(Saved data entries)
<<<<

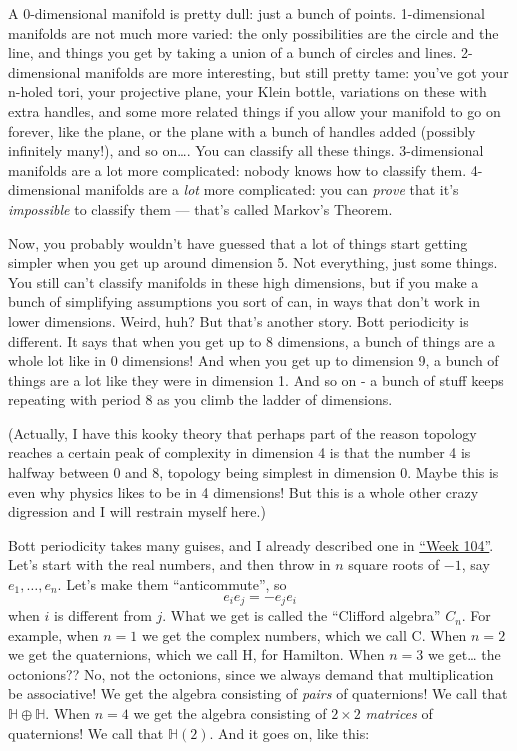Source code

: \documentclass{article}
\begin{document}
A 0-dimensional manifold is pretty dull: just a bunch of points.
1-dimensional manifolds are not much more varied: the only possibilities
are the circle and the line, and things you get by taking a union of a
bunch of circles and lines. 2-dimensional manifolds are more
interesting, but still pretty tame: you've got your n-holed tori, your
projective plane, your Klein bottle, variations on these with extra
handles, and some more related things if you allow your manifold to go
on forever, like the plane, or the plane with a bunch of handles added
(possibly infinitely many!), and so on\ldots. You can classify all these
things. 3-dimensional manifolds are a lot more complicated: nobody knows
how to classify them. 4-dimensional manifolds are a \emph{lot} more
complicated: you can \emph{prove} that it's \emph{impossible} to
classify them --- that's called Markov's Theorem.

Now, you probably wouldn't have guessed that a lot of things start
getting simpler when you get up around dimension 5. Not everything, just
some things. You still can't classify manifolds in these high
dimensions, but if you make a bunch of simplifying assumptions you sort
of can, in ways that don't work in lower dimensions. Weird, huh? But
that's another story. Bott periodicity is different. It says that when
you get up to 8 dimensions, a bunch of things are a whole lot like in 0
dimensions! And when you get up to dimension 9, a bunch of things are a
lot like they were in dimension 1. And so on - a bunch of stuff keeps
repeating with period 8 as you climb the ladder of dimensions.

(Actually, I have this kooky theory that perhaps part of the reason
topology reaches a certain peak of complexity in dimension 4 is that the
number 4 is halfway between 0 and 8, topology being simplest in
dimension 0. Maybe this is even why physics likes to be in 4 dimensions!
But this is a whole other crazy digression and I will restrain myself
here.)

Bott periodicity takes many guises, and I already described one in
\protect\hyperlink{week104}{``Week 104''}. Let's start with the real
numbers, and then throw in \(n\) square roots of \(-1\), say
\(e_1,\ldots,e_n\). Let's make them ``anticommute'', so
\[e_i e_j = - e_j e_i\] when \(i\) is different from \(j\). What we get
is called the ``Clifford algebra'' \(C_n\). For example, when \(n = 1\)
we get the complex numbers, which we call C. When \(n = 2\) we get the
quaternions, which we call H, for Hamilton. When \(n = 3\) we
get\ldots{} the octonions?? No, not the octonions, since we always
demand that multiplication be associative! We get the algebra consisting
of \emph{pairs} of quaternions! We call that
\(\mathbb{H}\oplus\mathbb{H}\). When \(n = 4\) we get the algebra
consisting of \(2\times2\) \emph{matrices} of quaternions! We call that
\(\mathbb{H}(2)\). And it goes on, like this:
\end{document}
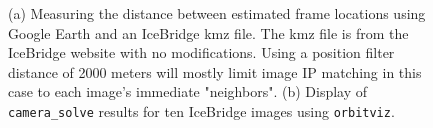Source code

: \begin{figure}[h!]
\centering
  \hfil
\caption{(a) Measuring the distance between estimated frame locations using Google Earth
and an IceBridge kmz file.  The kmz file is from the IceBridge website with no modifications.
Using a position filter distance of 2000 meters will mostly limit image IP matching
in this case to each image's immediate "neighbors".  (b) Display of \texttt{camera\_solve}
results for ten IceBridge images using \texttt{orbitviz}.}
\label{fig:pinhole-icebridge-camera-results}
\end{figure}



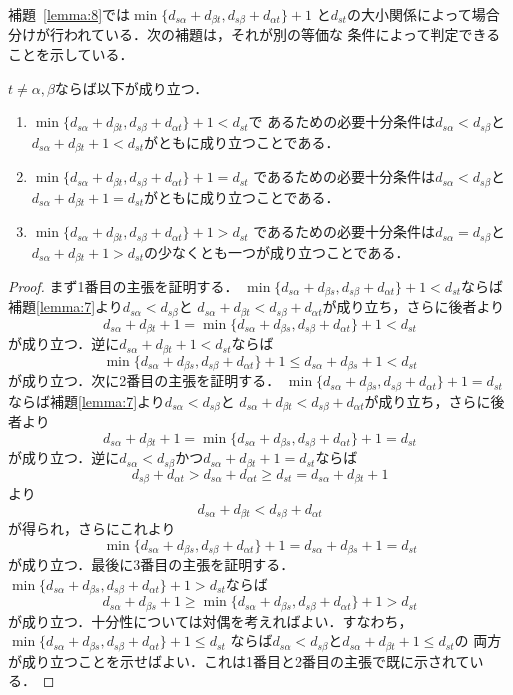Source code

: 補題~\ref{lemma:8}では$\min\{d_{s\alpha}+d_{\beta t}, d_{s\beta}+d_{\alpha t}\}+1$
と$d_{st}$の大小関係によって場合分けが行われている．次の補題は，それが別の等価な
条件によって判定できることを示している．

\begin{lemma}
$t \neq \alpha, \beta$ならば以下が成り立つ．
\begin{enumerate}
\item $\min\{d_{s\alpha}+d_{\beta t}, d_{s\beta}+d_{\alpha t}\}+1<d_{st}$で
あるための必要十分条件は$d_{s\alpha} < d_{s\beta}$と
$d_{s\alpha}+d_{\beta t}+1<d_{st}$がともに成り立つことである．
\item $\min\{d_{s\alpha}+d_{\beta t}, d_{s\beta}+d_{\alpha t}\}+1=d_{st}$
であるための必要十分条件は$d_{s\alpha} < d_{s\beta}$と 
$d_{s\alpha}+d_{\beta t}+1=d_{st}$がともに成り立つことである．
\item $\min\{d_{s\alpha}+d_{\beta t}, d_{s\beta}+d_{\alpha t}\}+1>d_{st}$
であるための必要十分条件は$d_{s\alpha}=d_{s\beta}$と$d_{s\alpha}+d_{\beta t}+1>d_{st}$の少なくとも一つが成り立つことである．
\end{enumerate}
\label{lemma:8b}
\end{lemma}
\begin{proof}
まず1番目の主張を証明する．
$\min\{d_{s\alpha}+d_{\beta s}, d_{s\beta}+d_{\alpha t}\}+1<d_{st}$ならば補題\ref{lemma:7}より$d_{s\alpha}<d_{s\beta}$と
$d_{s\alpha}+d_{\beta t}<d_{s\beta}+d_{\alpha t}$が成り立ち，さらに後者より
\[
d_{s\alpha}+d_{\beta t}+1=
 \min\{d_{s\alpha}+d_{\beta s}, d_{s\beta}+d_{\alpha t}\}+1<d_{st}
\]
が成り立つ．逆に$d_{s\alpha}+d_{\beta t}+1<d_{st}$ならば
\[
 \min\{d_{s\alpha}+d_{\beta s}, d_{s\beta}+d_{\alpha t}\}+1 \leq 
d_{s\alpha}+d_{\beta s}+1<d_{st}
\]
が成り立つ．次に2番目の主張を証明する．
$\min\{d_{s\alpha}+d_{\beta s}, d_{s\beta}+d_{\alpha t}\}+1=d_{st}$ならば補題\ref{lemma:7}より$d_{s\alpha}<d_{s\beta}$と
$d_{s\alpha}+d_{\beta t}<d_{s\beta}+d_{\alpha t}$が成り立ち，さらに後者より
\[
d_{s\alpha}+d_{\beta t}+1=
 \min\{d_{s\alpha}+d_{\beta s}, d_{s\beta}+d_{\alpha t}\}+1=d_{st}
\]
が成り立つ．逆に$d_{s\alpha}<d_{s\beta}$かつ$d_{s\alpha}+d_{\beta t}+1=d_{st}$ならば
\[
d_{s\beta}+d_{\alpha t}>d_{s\alpha}+d_{\alpha t} \geq d_{st}
=d_{s\alpha}+d_{\beta t}+1
\]
より
\[
 d_{s\alpha}+d_{\beta t} < d_{s\beta}+d_{\alpha t}
\]
が得られ，さらにこれより
\[
\min\{d_{s\alpha}+d_{\beta s}, d_{s\beta}+d_{\alpha t}\}+1=
d_{s\alpha}+d_{\beta s}+1=d_{st}
\]
が成り立つ．最後に3番目の主張を証明する．
$\min\{d_{s\alpha}+d_{\beta s}, d_{s\beta}+d_{\alpha t}\}+1>d_{st}$ならば
\[
 d_{s\alpha}+d_{\beta s}+1 \geq 
\min\{d_{s\alpha}+d_{\beta s}, d_{s\beta}+d_{\alpha t}\}+1>d_{st}
\]
が成り立つ．十分性については対偶を考えればよい．すなわち，
$\min\{d_{s\alpha}+d_{\beta s}, d_{s\beta}+d_{\alpha t}\}+1 \leq d_{st}$
ならば$d_{s\alpha}<d_{s\beta}$と$d_{s\alpha}+d_{\beta t}+1\leq d_{st}$の
両方が成り立つことを示せばよい．これは1番目と2番目の主張で既に示されている．
\end{proof}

>>>>

### WHAT THIS TASK INVOLVES
Reproduce, word for word, every line from the start of the records down to and including the line with "on forever, like"; skip the pictures.

### OUTPUT
Source code

: \documentclass{article}
\begin{document}
A 0-dimensional manifold is pretty dull: just a bunch of points.
1-dimensional manifolds are not much more varied: the only possibilities
are the circle and the line, and things you get by taking a union of a
bunch of circles and lines. 2-dimensional manifolds are more
interesting, but still pretty tame: you've got your n-holed tori, your
projective plane, your Klein bottle, variations on these with extra
handles, and some more related things if you allow your manifold to go
on forever, like the plane, or the plane with a bunch of handles added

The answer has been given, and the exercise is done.